• YOUR INSTRUCTIONS
Copies of all lines that contain "dubbogo" are needed; take them from the data below.

[Stored data entries]
Content starts
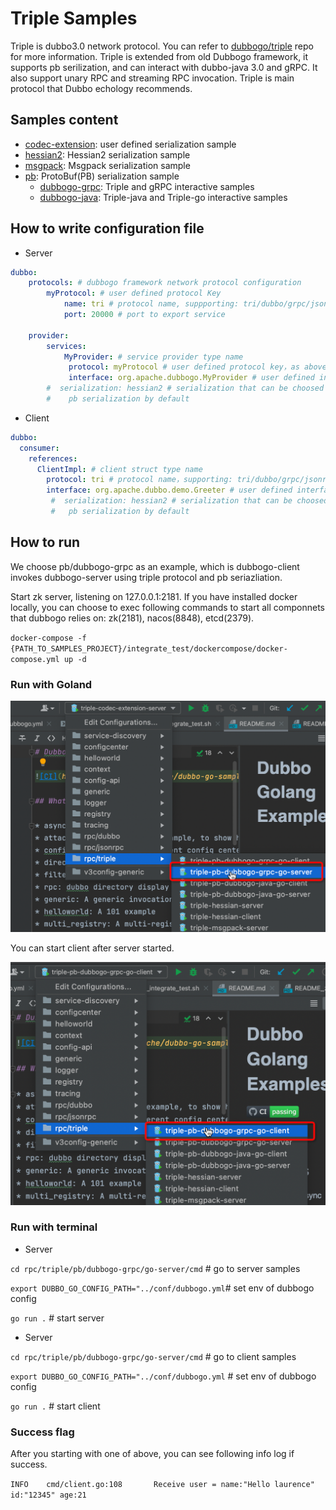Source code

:# Triple Samples

Triple is  dubbo3.0 network protocol. You can refer to [dubbogo/triple](https://github.com/dubbogo/triple) repo for more information. Triple is extended from old Dubbogo framework, it supports pb serilization, and can interact with dubbo-java 3.0 and  gRPC. It also support unary RPC and streaming RPC invocation. Triple is main protocol that  Dubbo echology recommends.

## Samples content

- [codec-extension](./codec-extension): user defined serialization sample
- [hessian2](./hessian2): Hessian2 serialization sample
- [msgpack](./msgpack): Msgpack serialization sample
- [pb](./pb):  ProtoBuf(PB) serialization sample
  - [dubbogo-grpc](./pb/dubbogo-grpc): Triple and gRPC interactive samples
  - [dubbogo-java](./pb/dubbogo-java): Triple-java and Triple-go interactive samples

## How to write configuration file

- Server

```yaml
dubbo:
	protocols: # dubbogo framework network protocol configuration
		myProtocol: # user defined protocol Key
			name: tri # protocol name, suppporting: tri/dubbo/grpc/jsonrpc
			port: 20000 # port to export service
			
	provider: 
		services: 
			MyProvider: # service provider type name 
			 protocol: myProtocol # user defined protocol key，as above myProtocol defined
			 interface: org.apache.dubbogo.MyProvider # user defined interface name
		#  serialization: hessian2 # serialization that can be choosed：pb/hessian2/custome
		#	 pb serialization by default

```

- Client

```yml
dubbo:
  consumer:
    references:
      ClientImpl: # client struct type name
        protocol: tri # protocol name，supporting: tri/dubbo/grpc/jsonrpc，compatiable with server
        interface: org.apache.dubbo.demo.Greeter # user defined interface name
		 #  serialization: hessian2 # serialization that can be choosed：pb/hessian2/custome
		 #	 pb serialization by default
```

## How to run

We choose pb/dubbogo-grpc as an example, which is dubbogo-client invokes dubbogo-server using triple protocol and pb seriazliation.

Start zk server, listening on 127.0.0.1:2181. If you have installed docker locally, you can choose to exec following commands to start all componnets that dubbogo relies on: zk(2181), nacos(8848), etcd(2379).

`docker-compose -f {PATH_TO_SAMPLES_PROJECT}/integrate_test/dockercompose/docker-compose.yml up -d`

### Run with Goland

![](../../.images/samples-rpc-triple-server.png)

You can start client after server started.

![](../../.images/samples-rpc-triple-client.png)



### Run with terminal

- Server

`cd rpc/triple/pb/dubbogo-grpc/go-server/cmd` # go to server samples

`export DUBBO_GO_CONFIG_PATH="../conf/dubbogo.yml`# set env of dubbogo config

`go run .` # start server

- Server

`cd rpc/triple/pb/dubbogo-grpc/go-server/cmd` # go to client samples

`export DUBBO_GO_CONFIG_PATH="../conf/dubbogo.yml` # set env of dubbogo config

`go run .` # start client



### Success flag

After you starting with one of above, you can see following info log if success.

`INFO    cmd/client.go:108       Receive user = name:"Hello laurence" id:"12345" age:21`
Content ends
• TASK ANSWER
Triple is  dubbo3.0 network protocol. You can refer to [dubbogo/triple](https://github.com/dubbogo/triple) repo for more information. Triple is extended from old Dubbogo framework, it supports pb serilization, and can interact with dubbo-java 3.0 and  gRPC. It also support unary RPC and streaming RPC invocation. Triple is main protocol that  Dubbo echology recommends.
  - [dubbogo-grpc](./pb/dubbogo-grpc): Triple and gRPC interactive samples
  - [dubbogo-java](./pb/dubbogo-java): Triple-java and Triple-go interactive samples
	protocols: # dubbogo framework network protocol configuration
			 interface: org.apache.dubbogo.MyProvider # user defined interface name
We choose pb/dubbogo-grpc as an example, which is dubbogo-client invokes dubbogo-server using triple protocol and pb seriazliation.
Start zk server, listening on 127.0.0.1:2181. If you have installed docker locally, you can choose to exec following commands to start all componnets that dubbogo relies on: zk(2181), nacos(8848), etcd(2379).
`cd rpc/triple/pb/dubbogo-grpc/go-server/cmd` # go to server samples
`export DUBBO_GO_CONFIG_PATH="../conf/dubbogo.yml`# set env of dubbogo config
`cd rpc/triple/pb/dubbogo-grpc/go-server/cmd` # go to client samples
`export DUBBO_GO_CONFIG_PATH="../conf/dubbogo.yml` # set env of dubbogo config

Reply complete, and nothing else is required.